Sen. Ron Wyden (D-Ore.) says he questions the sincerity of some of the new defenders of privacy rights.
Sen. Ron Wyden (D-Ore.) says he questions the sincerity of some of the new defenders of privacy rights.
Kevin Lamarque / Reuters

“If they’re willing to join the reform effort, that’d be great,” deadpanned Sen. Jeff Merkley (D-Ore.), also a privacy crusader on Capitol Hill.

Support for the controversial Section 702 of FISA, which deals primarily with non-U.S. citizens but can involve communications of citizens, has historically been bipartisan. Republicans, however, have been the law’s most forceful advocates, arguing that it helps keep Americans safe amid the longstanding U.S. war on terrorism.

Congress passed legislation in 2015 phasing out the NSA’s bulk data collection programs (32 Republicans and no Democrats opposed the bill in the Senate). The measure included some modest reforms to the FISA court following years of warnings from civil libertarians, who said the entire system was dangerously flawed, lacked accountability and acted as a rubber stamp for U.S. law enforcement.

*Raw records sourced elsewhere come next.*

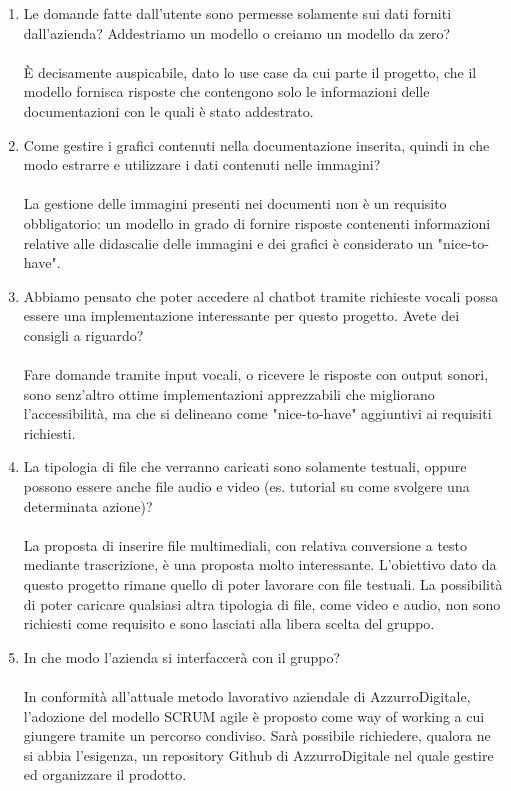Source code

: \documentclass[12pt]{article}
\begin{document}
\begin{enumerate}
    \item Le domande fatte dall’utente sono permesse solamente sui dati forniti dall’azienda? Addestriamo un modello o creiamo un modello da zero?\\ \\
È decisamente auspicabile, dato lo use case da cui parte il progetto, che il modello fornisca risposte che contengono solo le informazioni delle documentazioni con le quali è stato addestrato. 
    \item Come gestire i grafici contenuti nella documentazione inserita, quindi in che modo estrarre e utilizzare i dati contenuti nelle immagini?\\ \\
La gestione delle immagini presenti nei documenti non è un requisito obbligatorio: un modello in grado di fornire risposte contenenti informazioni relative alle didascalie delle immagini e dei grafici è considerato un "nice-to-have".
    \item Abbiamo pensato che poter accedere al chatbot tramite richieste vocali possa essere una implementazione interessante per questo progetto. Avete dei consigli a riguardo? \\ \\
Fare domande tramite input vocali, o ricevere le risposte con output sonori, sono senz'altro ottime implementazioni apprezzabili che migliorano l'accessibilità, ma che si delineano come "nice-to-have" aggiuntivi ai requisiti richiesti.
    \item  La tipologia di file che verranno caricati sono solamente testuali, oppure possono essere anche file audio e video (es. tutorial su come svolgere una determinata azione)? \\ \\
La proposta di inserire file multimediali, con relativa conversione a testo mediante trascrizione, è una proposta molto interessante. L'obiettivo dato da questo progetto rimane quello di poter lavorare con file testuali. La possibilità di poter caricare qualsiasi altra tipologia di file, come video e audio, non sono richiesti come requisito e sono lasciati alla libera scelta del gruppo.
    \item In che modo l'azienda si interfaccerà con il gruppo?\\ \\
In conformità all'attuale metodo lavorativo aziendale di AzzurroDigitale, l'adozione del modello SCRUM agile è proposto come way of working a cui giungere tramite un percorso condiviso.
Sarà possibile richiedere, qualora ne si abbia l'esigenza, un repository Github di AzzurroDigitale nel quale gestire ed organizzare il prodotto.

\end{enumerate}
\end{document}
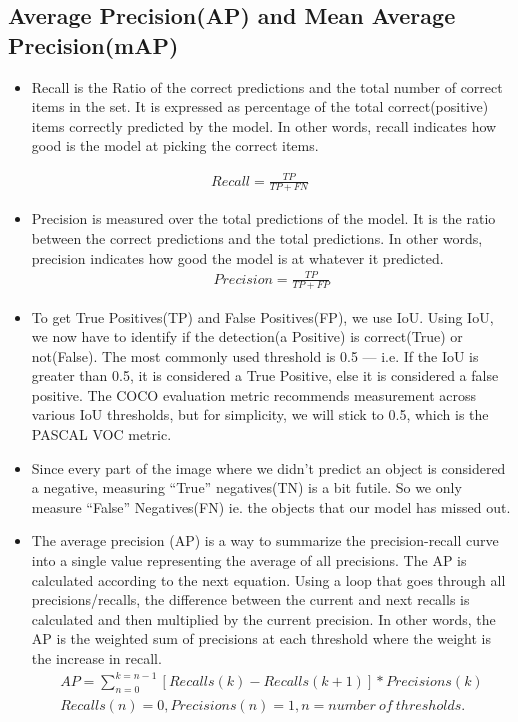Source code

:     \subsection{Average Precision(AP) and Mean Average Precision(mAP)}
        \begin{itemize}
            \item Recall is the Ratio of the correct predictions and the total number of correct items in the set. It is expressed as percentage of the total correct(positive) items correctly predicted by the model. In other words, recall indicates how good is the model at picking the correct items.
        \end{itemize}
        \begin{align}
            Recall = \frac{TP}{TP + FN}
        \end{align}
        \begin{itemize}
            \item Precision is measured over the total predictions of the model. It is the ratio between the correct predictions and the total predictions. In other words, precision indicates how good the model is at whatever it predicted.
                \begin{align}
                    Precision = \frac{TP}{TP + FP}
                \end{align}
            \item To get True Positives(TP) and False Positives(FP), we use IoU. Using IoU, we now have to identify if the detection(a Positive) is correct(True) or not(False). The most commonly used threshold is 0.5 — i.e. If the IoU is greater than 0.5, it is considered a True Positive, else it is considered a false positive. The COCO evaluation metric recommends measurement across various IoU thresholds, but for simplicity, we will stick to 0.5, which is the PASCAL VOC metric.
            \item Since every part of the image where we didn't predict an object is considered a negative, measuring “True” negatives(TN) is a bit futile. So we only measure “False” Negatives(FN) ie. the objects that our model has missed out.
            \item The average precision (AP) is a way to summarize the precision-recall curve into a single value representing the average of all precisions. The AP is calculated according to the next equation. Using a loop that goes through all precisions/recalls, the difference between the current and next recalls is calculated and then multiplied by the current precision. In other words, the AP is the weighted sum of precisions at each threshold where the weight is the increase in recall.
                \begin{align}
                    AP = \sum_{n=0}^{k=n-1} [Recalls(k) - Recalls(k + 1)] * Precisions(k) \\
                    Recalls(n) = 0, Precisions(n) = 1, n = number\:of\:thresholds.
                \end{align}
        \end{itemize}
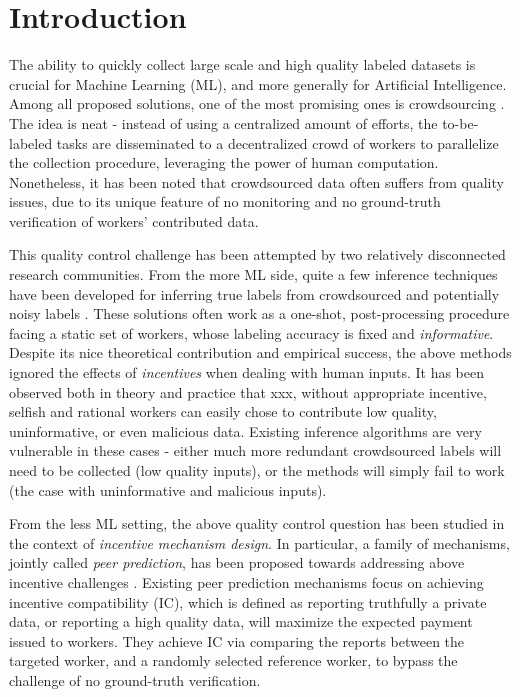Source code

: \section{Introduction}
The ability to quickly collect large scale and high quality labeled datasets is crucial for Machine Learning (ML), and more generally for Artificial Intelligence. Among all proposed solutions, one of the most promising ones is crowdsourcing \cite{slivkins2014online,difallah2015dynamics,simpson2015language}. The idea is neat - instead of using a centralized amount of efforts, the to-be-labeled tasks are disseminated to a decentralized crowd of workers to parallelize the collection procedure, leveraging the power of human computation. Nonetheless, it has been noted that crowdsourced data often suffers from quality issues, due to its unique feature of no monitoring and no ground-truth verification of workers' contributed data. %

This quality control challenge has been attempted by two relatively disconnected research communities. From the more ML side, quite a few inference techniques have been developed for inferring true labels from crowdsourced and potentially noisy labels \cite{dawid1979maximum,raykar2010learning,liu2012variational,chen2015statistical,zheng2017truth}. These solutions often work as a one-shot, post-processing procedure facing a static set of workers, whose labeling accuracy is fixed and \emph{informative}. Despite its nice theoretical contribution and empirical success, the above methods ignored the effects of \emph{incentives} when dealing with human inputs. It has been observed both in theory and practice that {\color{red} xxx\cite{liu2017sequential}}, without appropriate incentive, selfish and rational workers can easily chose to contribute low quality, uninformative, or even malicious data. Existing inference algorithms are very vulnerable in these cases - either much more redundant crowdsourced labels will need to be collected (low quality inputs), or the methods will simply fail to work (the case with uninformative and malicious inputs). 

From the less ML setting, the above quality control question has been studied in the context of \emph{incentive mechanism design}. In particular, a family of mechanisms, jointly called \emph{peer prediction}, has been proposed towards addressing above incentive challenges \cite{prelec2004bayesian,gneiting2007strictly,jurca2009mechanisms,witkowski2012peer,radanovic2013robust,dasgupta2013crowdsourced}. Existing peer prediction mechanisms focus on achieving incentive compatibility (IC), which is defined as reporting truthfully a private data, or reporting a high quality data, will maximize the expected payment issued to workers. They achieve IC via comparing the reports between the targeted worker, and a randomly selected reference worker, to bypass the challenge of no ground-truth verification.


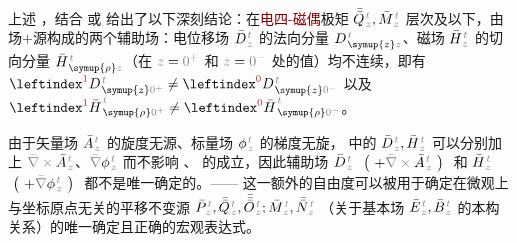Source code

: 上述 ，结合  或  给出了以下深刻结论：在\textcolor{Maroon}{电四-磁偶}极矩 $\bar{\bar{Q}}^{\;\!\mathcolor{gray}{t}}_{\;\!\mathcolor{gray}{z}}, \bar{M}^{\;\!\mathcolor{gray}{t}}_{\;\!\mathcolor{gray}{z}}$ 层次及以下，由场$+$源构成的两个辅助场：电位移场 $\bar{D}^{\;\!\mathcolor{gray}{t}}_{\;\!\mathcolor{gray}{z}}$ 的法向分量 $D^{\;\!\mathcolor{gray}{t}}_{\;\! \symup{z} \mathcolor{gray}{z}}$、磁场 $\bar{H}^{\;\!\mathcolor{gray}{t}}_{\;\!\mathcolor{gray}{z}}$ 的切向分量 $\bar{H}^{\;\!\mathcolor{gray}{t}}_{\;\! \symup{\rho} \mathcolor{gray}{z}}$（在 $\mathcolor{gray}{z \mathcolor{black}{=} 0^+}$ 和 $\mathcolor{gray}{z \mathcolor{black}{=} 0^-}$ 处的值）均不连续，即有 $\leftindex^{\textcolor{Maroon}{1}} D^{\;\!\mathcolor{gray}{t}}_{\;\! \symup{z} \mathcolor{gray}{0^+}} \neq \leftindex^{\textcolor{Maroon}{0}} D^{\;\!\mathcolor{gray}{t}}_{\;\! \symup{z} \mathcolor{gray}{0^-}}$ 以及 $\leftindex^{\textcolor{Maroon}{1}} {\bar{H}}^{\;\!\mathcolor{gray}{t}}_{\;\! \symup{\rho} \mathcolor{gray}{0^+}} \neq \leftindex^{\textcolor{Maroon}{0}} {\bar{H}}^{\;\!\mathcolor{gray}{t}}_{\;\! \symup{\rho} \mathcolor{gray}{0^-}}$。

由于矢量场 $\bar{A}^{\;\!\mathcolor{gray}{t}}_{\;\!\mathcolor{gray}{z}}$ 的旋度无源、标量场 $\phi^{\;\!\mathcolor{gray}{t}}_{\;\!\mathcolor{gray}{z}}$ 的梯度无旋， 中的 $\bar{D}^{\;\!\mathcolor{gray}{t}}_{\;\!\mathcolor{gray}{z}}, \bar{H}^{\;\!\mathcolor{gray}{t}}_{\;\!\mathcolor{gray}{z}}$ 可以分别加上 $\mathcolor{gray}{\bar{\nabla} \times} \bar{A}^{\;\!\mathcolor{gray}{t}}_{\;\!\mathcolor{gray}{z}}$、$\mathcolor{gray}{\bar{\nabla}} \phi^{\;\!\mathcolor{gray}{t}}_{\;\!\mathcolor{gray}{z}}$ 而不影响 、 的成立，因此辅助场 $\bar{D}^{\;\!\mathcolor{gray}{t}}_{\;\!\mathcolor{gray}{z}}$ $~\left(~ + \mathcolor{gray}{\bar{\nabla} \times} \bar{A}^{\;\!\mathcolor{gray}{t}}_{\;\!\mathcolor{gray}{z}} ~\right)~$ 和 $\bar{H}^{\;\!\mathcolor{gray}{t}}_{\;\!\mathcolor{gray}{z}}$ $~\left(~ + \mathcolor{gray}{\bar{\nabla}} \phi^{\;\!\mathcolor{gray}{t}}_{\;\!\mathcolor{gray}{z}} ~\right)~$ 都不是唯一确定的。—— 这一额外的自由度可以被用于确定在微观上与坐标原点无关的平移不变源 $\bar{P}^{\;\!\mathcolor{gray}{t}}_{\;\!\mathcolor{gray}{z}},\bar{\bar{Q}}^{\;\!\mathcolor{gray}{t}}_{\;\!\mathcolor{gray}{z}},\bar{\bar{\bar{O}}}^{\;\!\mathcolor{gray}{t}}_{\;\!\mathcolor{gray}{z}} ; \bar{M}^{\;\!\mathcolor{gray}{t}}_{\;\!\mathcolor{gray}{z}}, \bar{\bar{N}}^{\;\!\mathcolor{gray}{t}}_{\;\!\mathcolor{gray}{z}}$ （关于基本场 $\bar{E}^{\;\!\mathcolor{gray}{t}}_{\;\!\mathcolor{gray}{z}}, \bar{B}^{\;\!\mathcolor{gray}{t}}_{\;\!\mathcolor{gray}{z}}$ 的本构关系）的唯一确定且正确的宏观表达式\cite{welterTranslationallyInvariantSemiclassical2013,delangeTranslationalInvariancePost2012,langeTransitionMicroscopicMacroscopic2012,langeMultipoleTheoryHehl2015,raabCommentOriginDependence2010a,OriginindependentCalculationQuadrupole}。

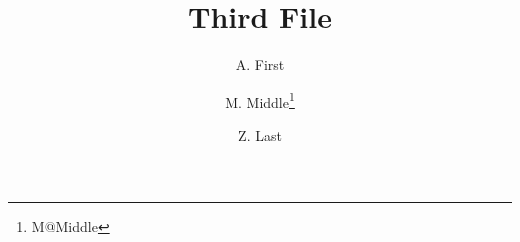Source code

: \title{Third File}
\author[1]{A. First}
\author[1,2]{M. Middle\thanks{M@Middle}}
\author[2]{Z. Last}


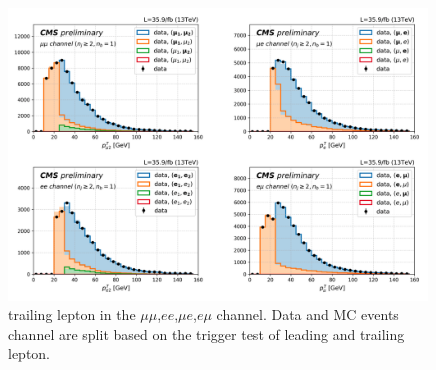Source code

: \begin{figure}[h!]
  \centering
  \includegraphics[width=0.99\textwidth]{chapters/Analysis/sectionSelection/figures/trTest.png}
  \caption{trailing lepton \pt in the $\mu\mu$,$ee$,$\mu e$,$e\mu$ channel. Data and MC events channel are split 
  based on the trigger test of leading and trailing lepton.
  \label{fig:triggerTest}}
\end{figure}
\FloatBarrier






% 












\FloatBarrier


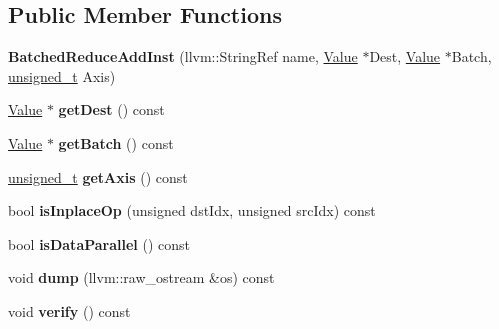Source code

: \subsection*{Public Member Functions}
\begin{DoxyCompactItemize}
\item 
\mbox{\label{classglow_1_1_batched_reduce_add_inst_a3944fbb1a6c3296f7dfbce9bf3063dc3}} 
{\bfseries Batched\+Reduce\+Add\+Inst} (llvm\+::\+String\+Ref name, \hyperlink{classglow_1_1_value}{Value} $\ast$Dest, \hyperlink{classglow_1_1_value}{Value} $\ast$Batch, \hyperlink{namespaceglow_a0ca574644e1e42ef193a9947fb4d8911}{unsigned\+\_\+t} Axis)
\item 
\mbox{\label{classglow_1_1_batched_reduce_add_inst_ad510abab58e4364d9fc3a5eae005d939}} 
\hyperlink{classglow_1_1_value}{Value} $\ast$ {\bfseries get\+Dest} () const
\item 
\mbox{\label{classglow_1_1_batched_reduce_add_inst_aabcc0cbfe77e8b2f644ccac38802f30c}} 
\hyperlink{classglow_1_1_value}{Value} $\ast$ {\bfseries get\+Batch} () const
\item 
\mbox{\label{classglow_1_1_batched_reduce_add_inst_a6c5612fc14ba16c68471cd887a573bad}} 
\hyperlink{namespaceglow_a0ca574644e1e42ef193a9947fb4d8911}{unsigned\+\_\+t} {\bfseries get\+Axis} () const
\item 
\mbox{\label{classglow_1_1_batched_reduce_add_inst_a3becec0fe9a9aa3a0679f010bb30f943}} 
bool {\bfseries is\+Inplace\+Op} (unsigned dst\+Idx, unsigned src\+Idx) const
\item 
\mbox{\label{classglow_1_1_batched_reduce_add_inst_a9a85c2ffaef1277278134ddcc32d4556}} 
bool {\bfseries is\+Data\+Parallel} () const
\item 
\mbox{\label{classglow_1_1_batched_reduce_add_inst_ab449e666a97a94347d3b91a19af3527c}} 
void {\bfseries dump} (llvm\+::raw\+\_\+ostream \&os) const
\item 
\mbox{\label{classglow_1_1_batched_reduce_add_inst_a25f38b2a8dc3d6173088773d18a81a20}} 
void {\bfseries verify} () const
\end{DoxyCompactItemize}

The Justice Department’s inspector general report, released Monday, found no evidence that the FBI’s decision to open an investigation into the Trump campaign’s connections to Russia in 2016 was influenced by political bias. However, the report raised issues with the FBI’s process for FISA applications, finding “serious performance failures” by FBI officials involved in FISA applications involving former Trump campaign official Carter Page. The report said that FBI attorneys failed to properly vet FISA applications to surveil Page, at one point even improperly altering potentially exculpatory information.

Senate Judiciary Committee Chairman Lindsey Graham (R-S.C.), one of Trump’s top allies on Capitol Hill, expressed alarm at the report.

“After your report, I have serious concerns about whether the FISA court can continue unless there is fundamental reform. After your report, I think we need to rewrite the rules of how you start a counterintelligence investigation and the checks and balances that we need,” Graham told DOJ inspector general Michael Horowitz during a Wednesday hearing about his report on the origins of the Russia investigation.

Other conservatives also questioned the entire FISA application process, suggesting government surveillance may have been improperly authorized on U.S. citizens in other instances as well.

Top FISA reform advocates said the report showed the system needed checks and balances to avoid the kind of mistakes the inspector general found.

“You need some kind of adversarial check and balance, someone to review exactly the kinds of misstatements that may have been made. The way to prevent errors in our judicial system is to have an adversarial check,” said Sen. Richard Blumenthal (D-Conn.), who, along with Wyden, helped introduced legislation in 2013 aiming to reform the FISA court.

But Blumenthal, who also serves on the Judiciary Committee and was present for Wednesday’s hearing, appeared skeptical when asked whether he expected a broader wave of bipartisan support for reforms to the FISA process.

“There was certainly very vehement and indignant comments by our Republican colleagues about how the system is broken and the culture is failing, but we’ll see whether they really mean what they say,” he said Wednesday.